We crossed Tg1×Tg2 double transgenic mice with Tg3-TeTX mice to produce a triple transgenic mouse, CA3-TeTX. In hippocampal slices from control double transgenic mice (Tg1×Tg3-TeTX), VAMP2 immunoreactivity (IR) was observed where axonal terminals are known to exist (Fig. 1, I and M). Hippocampal VAMP2 IR patterns were indistinguishable between repressed CA3-TeTX and control mice (Fig. 1J). In hippocampal slices from CA3-TeTX mice that had been on Dox followed by 4 weeks of Dox withdrawal, there was a striking reduction of VAMP2 IR in the s. radiatum and s. oriens of CA1 and CA3 and in the inner one-third of the molecular layer (ML) of DG, but not in other strata (Fig. 1K). Similar patterns of VAMP2 IR were observed in hippocampal slices throughout the dorsoventral axis. The CA3-SC innervates CA1 in the s. radiatum and s. oriens, whereas CA3-recurrent collateral (RC) innervates CA3 in these strata. The inner one-third of ML is where mossy cells (MCs) innervate DG granule cells (21). Although the triple transgenic GFP mice showed moderate GFP IR in DG granule cells (Fig. 1G), there was no significant reduction of VAMP2 IR in the s. lucidum of CA3-TeTX mice where mossy fibers (MFs) from DG granule cells innervate CA3 (Fig. 1K). These results indicate that in the hippocampus of de-repressed CA3-TeTX mice, synaptic transmission should be impaired at SC-CA1 synapses, at the CA3-RC synapses, and possibly at MC-DG granule cell synapses, but not at MF-CA3 synapses. There was no indication of VAMP2 IR reduction in the s. lacunosum moleculare where the TA axons synapse onto CA1 neurons, suggesting that TA synaptic transmission remained intact (Fig. 1K). In CA3-TeTX mice that underwent 3 weeks of Dox withdrawal followed by 7 weeks of Dox readministration, the VAMP2 IR distribution was similar to that in repressed CA3-TeTX mice (Fig. 1J), indicating that TeTX-mediated blockade of synaptic transmission is reversible (Fig. 1L).

We characterized the input-output relationship of SC and TA inputs to a common population of postsynaptic CA1 neurons using extracellular field recordings. We found no significant genotype-specific effect on SC or TA inputs in repressed mice kept chronically on Dox (Fig. 2A). CA3-TeTX mice raised on Dox and shifted to Dox-off for 1, 2, 3, 4, or 6 weeks showed a sharp dropoff in synaptic transmission at SC inputs between 2 and 3 weeks after Dox withdrawal (fig.

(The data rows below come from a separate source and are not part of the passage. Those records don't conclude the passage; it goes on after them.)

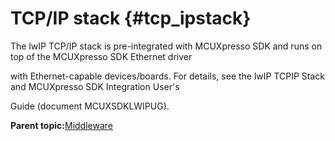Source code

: # TCP/IP stack {#tcp_ipstack}

The lwIP TCP/IP stack is pre-integrated with MCUXpresso SDK and runs on top of the MCUXpresso SDK Ethernet driver

with Ethernet-capable devices/boards. For details, see the lwIP TCPIP Stack and MCUXpresso SDK Integration User's

Guide \(document MCUXSDKLWIPUG\).

**Parent topic:**[Middleware](../topics/applicable_for_productrt1050_or_productrt1010_or_p.md)

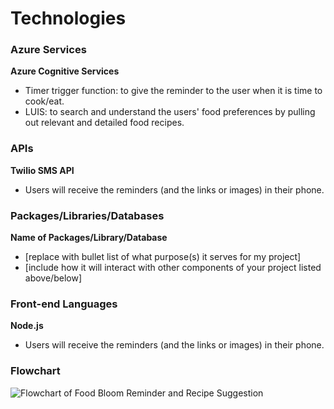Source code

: # Technologies

### Azure Services

**Azure Cognitive Services**
- Timer trigger function: to give the reminder to the user when it is time to cook/eat. 
- LUIS: to search and understand the users' food preferences by pulling out relevant and detailed food recipes.

### APIs

**Twilio SMS API**
- Users will receive the reminders (and the links or images) in their phone.

### Packages/Libraries/Databases

**Name of Packages/Library/Database**
- [replace with bullet list of what purpose(s) it serves for my project]
- [include how it will interact with other components of your project listed above/below]

### Front-end Languages

**Node.js**
- Users will receive the reminders (and the links or images) in their phone.

### Flowchart

![Flowchart of Food Bloom Reminder and Recipe Suggestion](https://drive.google.com/uc?export=view&id=1Ptvp3OvsWOPsSjIzQMe--Apg04uMWbHR)
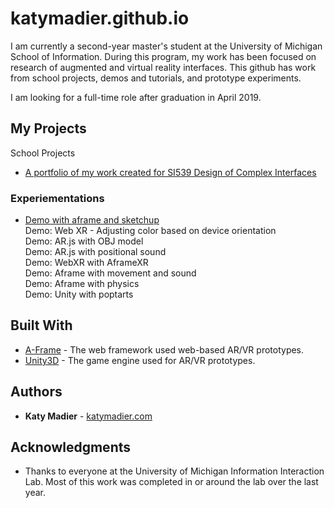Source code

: # katymadier.github.io

I am currently a second-year master's student at the University of Michigan School of Information. During this program, my work has been focused on research of augmented and virtual reality interfaces. This github has work from school projects, demos and tutorials, and prototype experiments. 

I am looking for a full-time role after graduation in April 2019.

## My Projects
School Projects
* [A portfolio of my work created for SI539 Design of Complex Interfaces](https://katymadier.github.io/portfolio/)<br>

### Experiementations
* [Demo with aframe and sketchup](https://katymadier.github.io/poptart/) <br>
Demo: Web XR - Adjusting color based on device orientation<br>
Demo: AR.js with OBJ model<br>
Demo: AR.js with positional sound<br>
Demo: WebXR with AframeXR<br>
Demo: Aframe with movement and sound<br>
Demo: Aframe with physics<br>
Demo: Unity with poptarts<br>


## Built With

* [A-Frame](http://) - The web framework used web-based AR/VR prototypes.
* [Unity3D](https://) - The game engine used for AR/VR prototypes.

## Authors

* **Katy Madier** - [katymadier.com](https://katymadier.com)


## Acknowledgments

* Thanks to everyone at the University of Michigan Information Interaction Lab. Most of this work was completed in or around the lab over the last year. 

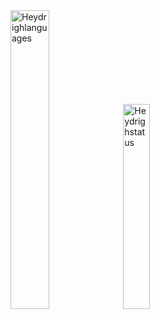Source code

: <img alt="Heydrighlanguages" width="35%" src="https://github-readme-stats.vercel.app/api?username=heydrigh&show_icons=true&theme=dracula%22/%3E"/>
<img alt="Heydrighstatus" width="29%" src="https://github-readme-stats.vercel.app/api/top-langs/?username=heydrigh&layout=compact&theme=dracula%22/%3E"/>
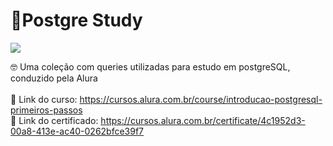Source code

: 
# 🐘Postgre Study 

![](https://img.shields.io/static/v1?label=postgreSQL&labelColor=bbeef1&message=SQL&color=ffc7ee&logo=&logoColor=ffffff&style=flat-square)


🤓 Uma coleção com queries utilizadas para estudo em postgreSQL, conduzido pela Alura </br>
</br>
🔗 Link do curso: https://cursos.alura.com.br/course/introducao-postgresql-primeiros-passos </br>
🔗 Link do certificado: https://cursos.alura.com.br/certificate/4c1952d3-00a8-413e-ac40-0262bfce39f7 </br>

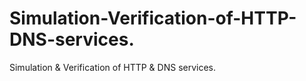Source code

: # Simulation-Verification-of-HTTP-DNS-services.
Simulation &amp; Verification of HTTP &amp; DNS services.
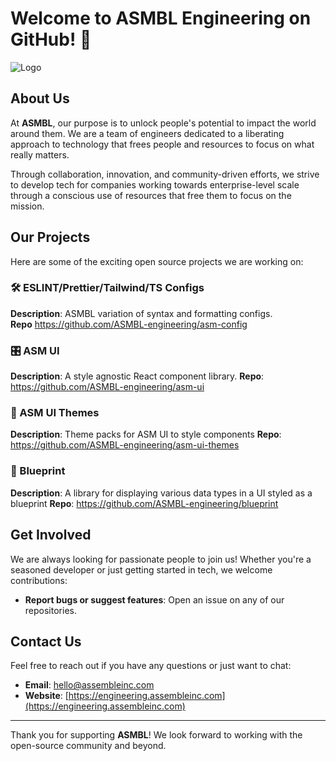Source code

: # Welcome to ASMBL Engineering on GitHub! 👋

![Logo](https://engineering.assembleinc.com/images/asm_logos/default.svg)

## About Us

At **ASMBL**, our purpose is to unlock people's potential to impact the world around them. We are a team of engineers dedicated to a liberating approach to technology that frees people and resources to focus on what really matters. 

Through collaboration, innovation, and community-driven efforts, we strive to develop tech for companies working towards enterprise-level scale through a conscious use of resources that free them to focus on the mission.

## Our Projects

Here are some of the exciting open source projects we are working on:

### 🛠️ ESLINT/Prettier/Tailwind/TS Configs
**Description**: ASMBL variation of syntax and formatting configs.  
**Repo** https://github.com/ASMBL-engineering/asm-config

### 🎛️ ASM UI
**Description**: A style agnostic React component library.
**Repo**: https://github.com/ASMBL-engineering/asm-ui

### 💅 ASM UI Themes
**Description**: Theme packs for ASM UI to style components
**Repo**: https://github.com/ASMBL-engineering/asm-ui-themes

### 📘 Blueprint
**Description**: A library for displaying various data types in a UI styled as a blueprint
**Repo**: https://github.com/ASMBL-engineering/blueprint

## Get Involved

We are always looking for passionate people to join us! Whether you're a seasoned developer or just getting started in tech, we welcome contributions:

- **Report bugs or suggest features**: Open an issue on any of our repositories.

## Contact Us

Feel free to reach out if you have any questions or just want to chat:

- **Email**: hello@assembleinc.com
- **Website**: [https://engineering.assembleinc.com](https://engineering.assembleinc.com)

---

Thank you for supporting **ASMBL**! We look forward to working with the open-source community and beyond.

S2). At 4 weeks after Dox withdrawal, synaptic transmission was impaired at SC inputs but remained intact at TA inputs (Fig. 2B). Residual synaptic transmission at SC inputs in these mice failed to elicit population spikes in the field excitatory postsynaptic potential (fEPSP) at any stimulation intensity (Fig. 2, B and C insets, and table S2) or in response to high-frequency stimulation. Synaptic transmission at SC inputs was restored by a readministration of Dox for 6 weeks (Fig. 2C), confirming the reversibility of the DICE-K method. Based on these results, we used 4 weeks of Dox withdrawal (de-repressed mice) in most behavioral and in vivo electro-physiological studies. De-repressed CA3-TeTX mice exhibited no detectable abnormalities in the hippocampal cytoarchitecture (fig. S3) (22) or in locomotor activity, anxiety, motor coordination, or pain sensitivity (figs. S4 and S5).

Fig. 2.

Input-output relationships of SC and TA inputs to CA1 in CA3-TeTX (TG) mice and control littermates (CT). (A) Repressed (Dox-on) mice. (B) Derepressed (Dox on-off) mice after 4 weeks of Dox withdrawal. (C) De-repressed (Dox-on-off: 3 + 1 week) and re-repressed (Dox-on-off-on: 3 + 6 weeks) mice. Sample traces are representative of recorded mean maximal fEPSP slopes. Note the absence of population spikes in TG traces of (B) and (C). SC scale bar, 4 mV/2 ms; TA scale bar, 0.4 mV/4 ms. All statistics are given in the SOM.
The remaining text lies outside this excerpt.